** Data provided follows **
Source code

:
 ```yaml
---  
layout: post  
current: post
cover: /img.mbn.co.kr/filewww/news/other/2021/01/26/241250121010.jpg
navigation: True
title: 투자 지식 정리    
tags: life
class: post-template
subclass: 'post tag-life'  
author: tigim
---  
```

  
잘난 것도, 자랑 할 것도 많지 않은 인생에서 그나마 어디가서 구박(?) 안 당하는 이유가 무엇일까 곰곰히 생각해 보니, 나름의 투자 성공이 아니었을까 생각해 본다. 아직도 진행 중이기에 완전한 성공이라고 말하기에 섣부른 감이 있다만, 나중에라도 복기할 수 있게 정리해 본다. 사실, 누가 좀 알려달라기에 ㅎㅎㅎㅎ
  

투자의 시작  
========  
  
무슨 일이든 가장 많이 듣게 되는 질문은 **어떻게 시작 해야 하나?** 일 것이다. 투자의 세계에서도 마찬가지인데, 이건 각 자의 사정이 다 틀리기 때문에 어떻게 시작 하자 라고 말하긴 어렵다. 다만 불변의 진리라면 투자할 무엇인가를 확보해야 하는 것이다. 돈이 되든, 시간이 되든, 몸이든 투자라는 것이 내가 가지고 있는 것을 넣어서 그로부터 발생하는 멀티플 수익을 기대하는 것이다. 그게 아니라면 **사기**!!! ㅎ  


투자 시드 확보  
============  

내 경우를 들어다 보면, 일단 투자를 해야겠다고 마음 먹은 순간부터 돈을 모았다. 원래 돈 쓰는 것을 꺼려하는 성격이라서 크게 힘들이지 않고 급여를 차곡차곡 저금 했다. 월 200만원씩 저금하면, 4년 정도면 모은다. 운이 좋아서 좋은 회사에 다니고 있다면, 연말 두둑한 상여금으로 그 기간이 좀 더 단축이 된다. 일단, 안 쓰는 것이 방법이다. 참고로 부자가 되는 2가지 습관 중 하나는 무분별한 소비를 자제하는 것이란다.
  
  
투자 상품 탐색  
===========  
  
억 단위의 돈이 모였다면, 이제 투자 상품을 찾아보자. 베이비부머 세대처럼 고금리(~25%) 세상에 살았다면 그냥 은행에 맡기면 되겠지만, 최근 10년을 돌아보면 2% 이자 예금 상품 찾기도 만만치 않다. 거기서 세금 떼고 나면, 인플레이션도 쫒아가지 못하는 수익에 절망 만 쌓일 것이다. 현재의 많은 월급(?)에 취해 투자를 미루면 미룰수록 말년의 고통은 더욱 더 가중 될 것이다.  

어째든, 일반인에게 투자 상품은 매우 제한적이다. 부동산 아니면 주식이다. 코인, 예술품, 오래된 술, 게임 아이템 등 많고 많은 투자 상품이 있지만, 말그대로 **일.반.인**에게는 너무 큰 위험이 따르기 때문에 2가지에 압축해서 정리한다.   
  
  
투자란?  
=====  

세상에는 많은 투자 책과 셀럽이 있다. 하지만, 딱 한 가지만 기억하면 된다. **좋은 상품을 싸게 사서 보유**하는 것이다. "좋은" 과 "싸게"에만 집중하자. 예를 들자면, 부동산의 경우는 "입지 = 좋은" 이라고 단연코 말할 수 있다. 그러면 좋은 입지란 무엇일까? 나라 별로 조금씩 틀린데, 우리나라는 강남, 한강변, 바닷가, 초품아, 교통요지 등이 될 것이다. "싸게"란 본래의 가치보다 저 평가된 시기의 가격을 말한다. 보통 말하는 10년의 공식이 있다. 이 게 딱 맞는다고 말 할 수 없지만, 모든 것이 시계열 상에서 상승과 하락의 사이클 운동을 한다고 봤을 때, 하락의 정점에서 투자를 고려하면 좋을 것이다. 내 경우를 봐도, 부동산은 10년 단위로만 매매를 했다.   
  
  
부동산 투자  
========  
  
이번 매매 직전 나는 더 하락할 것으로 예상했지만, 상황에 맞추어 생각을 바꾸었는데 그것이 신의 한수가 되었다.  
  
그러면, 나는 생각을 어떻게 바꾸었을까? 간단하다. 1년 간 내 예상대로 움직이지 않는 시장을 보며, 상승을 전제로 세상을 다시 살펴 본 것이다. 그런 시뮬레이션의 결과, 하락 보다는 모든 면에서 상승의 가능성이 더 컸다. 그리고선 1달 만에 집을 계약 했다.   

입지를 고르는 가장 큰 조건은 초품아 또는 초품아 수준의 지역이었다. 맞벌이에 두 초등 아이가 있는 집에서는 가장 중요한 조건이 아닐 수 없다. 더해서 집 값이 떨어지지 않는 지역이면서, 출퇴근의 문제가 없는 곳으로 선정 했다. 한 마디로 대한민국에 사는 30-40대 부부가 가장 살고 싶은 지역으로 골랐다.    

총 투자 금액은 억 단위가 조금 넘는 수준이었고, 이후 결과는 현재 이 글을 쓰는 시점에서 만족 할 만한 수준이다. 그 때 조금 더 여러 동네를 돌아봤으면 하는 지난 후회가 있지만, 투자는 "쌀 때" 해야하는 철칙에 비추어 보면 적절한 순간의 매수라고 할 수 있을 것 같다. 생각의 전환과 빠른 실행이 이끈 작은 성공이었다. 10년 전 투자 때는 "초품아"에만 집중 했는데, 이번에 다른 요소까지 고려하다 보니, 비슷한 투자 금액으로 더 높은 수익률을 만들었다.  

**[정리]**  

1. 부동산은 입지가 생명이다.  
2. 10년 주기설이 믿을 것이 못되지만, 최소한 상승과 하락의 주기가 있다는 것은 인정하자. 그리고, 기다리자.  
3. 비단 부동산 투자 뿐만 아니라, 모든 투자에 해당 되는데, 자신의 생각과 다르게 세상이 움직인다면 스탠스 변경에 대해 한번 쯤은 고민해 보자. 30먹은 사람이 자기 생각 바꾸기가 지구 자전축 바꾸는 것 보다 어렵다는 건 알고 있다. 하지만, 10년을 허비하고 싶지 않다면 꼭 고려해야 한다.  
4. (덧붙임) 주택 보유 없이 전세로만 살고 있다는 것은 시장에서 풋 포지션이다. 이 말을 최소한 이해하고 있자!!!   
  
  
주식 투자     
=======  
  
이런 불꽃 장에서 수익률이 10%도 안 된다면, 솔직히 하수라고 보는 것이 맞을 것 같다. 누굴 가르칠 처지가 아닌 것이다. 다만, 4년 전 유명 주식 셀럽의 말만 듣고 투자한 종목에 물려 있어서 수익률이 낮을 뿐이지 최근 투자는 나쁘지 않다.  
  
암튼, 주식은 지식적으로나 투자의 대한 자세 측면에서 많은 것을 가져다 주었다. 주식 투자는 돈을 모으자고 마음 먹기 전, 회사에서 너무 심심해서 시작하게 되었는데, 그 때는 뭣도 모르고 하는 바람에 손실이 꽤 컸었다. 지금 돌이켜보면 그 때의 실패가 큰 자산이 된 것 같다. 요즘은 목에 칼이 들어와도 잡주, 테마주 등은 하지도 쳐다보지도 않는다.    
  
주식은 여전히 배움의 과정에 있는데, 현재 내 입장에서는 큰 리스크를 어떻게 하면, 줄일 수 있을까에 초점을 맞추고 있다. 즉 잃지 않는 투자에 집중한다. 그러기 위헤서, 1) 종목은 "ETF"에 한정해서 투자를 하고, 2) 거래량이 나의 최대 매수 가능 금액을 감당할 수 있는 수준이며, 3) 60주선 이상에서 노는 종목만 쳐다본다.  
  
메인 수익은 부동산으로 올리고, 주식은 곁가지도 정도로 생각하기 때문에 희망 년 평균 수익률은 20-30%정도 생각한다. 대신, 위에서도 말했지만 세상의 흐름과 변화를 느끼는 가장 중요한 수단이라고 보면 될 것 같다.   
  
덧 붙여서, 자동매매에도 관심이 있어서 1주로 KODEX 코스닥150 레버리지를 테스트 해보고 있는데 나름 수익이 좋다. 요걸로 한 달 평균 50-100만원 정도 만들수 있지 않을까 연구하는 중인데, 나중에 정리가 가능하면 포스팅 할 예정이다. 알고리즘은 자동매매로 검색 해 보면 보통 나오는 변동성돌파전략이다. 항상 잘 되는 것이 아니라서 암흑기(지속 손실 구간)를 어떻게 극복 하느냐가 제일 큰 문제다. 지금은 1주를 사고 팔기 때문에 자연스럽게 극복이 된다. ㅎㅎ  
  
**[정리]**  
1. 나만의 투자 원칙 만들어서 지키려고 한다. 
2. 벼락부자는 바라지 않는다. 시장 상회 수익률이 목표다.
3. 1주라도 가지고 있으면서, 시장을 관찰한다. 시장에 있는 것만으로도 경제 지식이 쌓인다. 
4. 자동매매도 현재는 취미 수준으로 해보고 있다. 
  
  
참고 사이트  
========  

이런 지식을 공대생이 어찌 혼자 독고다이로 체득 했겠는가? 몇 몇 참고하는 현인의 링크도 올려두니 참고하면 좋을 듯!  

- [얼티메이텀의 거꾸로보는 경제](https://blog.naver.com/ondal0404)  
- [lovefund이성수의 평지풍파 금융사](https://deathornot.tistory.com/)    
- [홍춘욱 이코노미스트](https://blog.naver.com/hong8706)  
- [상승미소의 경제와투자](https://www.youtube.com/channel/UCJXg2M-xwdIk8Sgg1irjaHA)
** End of Data provided **
Task prompt: Only the lines containing the word "blog" should be returned from the data above.

Result:
- [얼티메이텀의 거꾸로보는 경제](https://blog.naver.com/ondal0404)  
- [홍춘욱 이코노미스트](https://blog.naver.com/hong8706)  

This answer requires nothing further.